Out here, in the middle of the Bay of Bengal, you don't have the luxury of sleeping in, so most of us have the treat of enjoying this rare moment. As the sun rises offshore, you can't help but feel small as you are mesmerised by the sun peeking out over the horizon. Here, this close to the equator, with no trees nor building obstructing your view, the sun is huge!
As Sally helmed in the sunrise pressure she couldn't look away - it's pretty amazing. Though not normally a morning person, one of Sally's favorite things to do is watch the sunrise with a good coffee. Though she doesn't have a steaming cup of coffee, she does have a wheel, which isn't half bad either.
Some mornings are quite peaceful and you generally get to enjoy the start the day. Other mornings you are so busy that you hardly notice the sun.

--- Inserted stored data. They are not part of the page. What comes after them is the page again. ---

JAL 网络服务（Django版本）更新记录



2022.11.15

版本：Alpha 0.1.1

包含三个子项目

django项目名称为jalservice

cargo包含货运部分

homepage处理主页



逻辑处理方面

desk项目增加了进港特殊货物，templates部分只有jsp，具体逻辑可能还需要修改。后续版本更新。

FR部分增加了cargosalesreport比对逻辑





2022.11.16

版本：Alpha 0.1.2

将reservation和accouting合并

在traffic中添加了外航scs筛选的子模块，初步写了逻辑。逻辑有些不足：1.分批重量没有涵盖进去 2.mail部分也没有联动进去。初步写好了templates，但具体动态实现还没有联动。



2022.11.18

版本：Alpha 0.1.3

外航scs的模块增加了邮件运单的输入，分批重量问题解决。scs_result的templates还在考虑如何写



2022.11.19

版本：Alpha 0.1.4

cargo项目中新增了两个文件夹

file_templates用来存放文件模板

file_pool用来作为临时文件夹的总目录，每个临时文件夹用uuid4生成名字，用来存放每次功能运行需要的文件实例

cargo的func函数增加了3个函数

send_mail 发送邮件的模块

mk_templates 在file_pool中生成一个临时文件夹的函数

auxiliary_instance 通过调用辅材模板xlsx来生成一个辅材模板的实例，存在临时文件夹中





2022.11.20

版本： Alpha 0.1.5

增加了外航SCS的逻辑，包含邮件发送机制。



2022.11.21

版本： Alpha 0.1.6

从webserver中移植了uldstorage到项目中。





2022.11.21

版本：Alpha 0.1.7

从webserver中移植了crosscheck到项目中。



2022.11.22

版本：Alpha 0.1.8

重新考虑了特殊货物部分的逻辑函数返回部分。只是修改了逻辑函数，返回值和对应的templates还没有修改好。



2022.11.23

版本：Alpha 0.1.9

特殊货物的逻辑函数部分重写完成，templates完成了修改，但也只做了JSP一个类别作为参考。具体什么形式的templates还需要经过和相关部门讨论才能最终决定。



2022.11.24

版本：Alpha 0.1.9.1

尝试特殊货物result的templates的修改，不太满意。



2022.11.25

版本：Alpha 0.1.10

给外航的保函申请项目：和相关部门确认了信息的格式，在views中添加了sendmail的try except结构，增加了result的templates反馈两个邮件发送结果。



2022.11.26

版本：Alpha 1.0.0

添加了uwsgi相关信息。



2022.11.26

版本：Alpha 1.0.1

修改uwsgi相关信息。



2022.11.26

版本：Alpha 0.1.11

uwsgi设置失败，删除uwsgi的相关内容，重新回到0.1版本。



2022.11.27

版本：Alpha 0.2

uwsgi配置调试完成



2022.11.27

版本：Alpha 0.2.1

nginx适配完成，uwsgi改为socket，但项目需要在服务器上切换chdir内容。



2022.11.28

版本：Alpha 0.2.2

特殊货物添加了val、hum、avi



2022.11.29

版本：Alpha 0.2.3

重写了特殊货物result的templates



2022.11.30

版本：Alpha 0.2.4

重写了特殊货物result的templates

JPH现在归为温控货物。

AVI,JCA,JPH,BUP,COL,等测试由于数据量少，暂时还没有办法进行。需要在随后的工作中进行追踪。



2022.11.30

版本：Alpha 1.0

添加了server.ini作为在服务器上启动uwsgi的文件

This was the case yesterday morning.
The good news is that we caught back up to Alvimedica and saw the boys on the horizon just before sunset. And, as I type, Alvimedica is back on AIS (a ship tracker) after disappearing last night--that's good news too.
Also good that at the 0100 position report we were the 2nd fastest boat and most of the fleet was in light winds, giving us another reason to smile.
Our final piece of good news is that we bought a sewing machine along for the ride. While it was definitely a questionable item on the list back at shore, I think we're all happy it's with us.
Only bad thing is that we needed the sewing machine last night as we had a bit of a struggle in a few clouds that lost us some of the valuable miles gained during the day. The silver lining is the clouds were not as bad as they could have been as Alvimedica was struggling through them before us.
As most things happen, it was dark, so the exact chain of events to how the Mast Head Zero ripped is not quite clear. However, it wasn't a simple small tear--it actually takes up quite a large area--and it was pretty ugly. Fortunately we have our team sail maker, Stacey Jackson - another thing to be happy about.
But last night was not just about Stacey sewing the sail for hours. Over the course of the night the whole team really came together to make sure that when dawn broke, any miles lost would not sting.
The whole process of repairing the sail and getting it back in the air involves everyone. Stacey knows that not many people can actually be involved in repairing the sail, but instead they are out covering for her on deck when they should be 'off watch'. Teamwork is a massive part of what we've just done.
The sail repair really set the bar high yesterday as far the excitement level is concerned. After that, we saw a little bit of everything. We dodged thunderstorms, changed sails, enjoyed fast winds, and then tried not to pull our hair out as we sailed through little wind.
We sailed upwind for most of the day, sometimes there was a bit of water on deck and sometimes there wasn't. Actually, I think Abby encountered the most water when she ran to the bow to finish packing the FR0 up.
It wasn't until later in the day when the breeze began to ramp up and we were sailing full up-wind mode, which isn't exactly the most comfortable point of sail. Down below it's a bit of a challenge to walk around--we're back living at 30 degrees of heel.
Despite a less than comfortable life down below, we're all pretty excited for the next couple of days. Around 2100 tonight we're due to reach the top of Sumatra (finally!) and begin our journey through the Malacca Straits. The Malacca Straits are like a busy marine highway and we have a narrow path to scoot through, which also includes fishing boats and shallow waters.
This will be one of the last remaining chances to make gains on the fleet before we all make the final run to Sanya up the South China Sea. It will be a place where other's misfortunates become our gains, which to some extent is a bit of shame, however it just proves that this leg has mostly been about luck more than anything else. Fingers crossed it's just not us!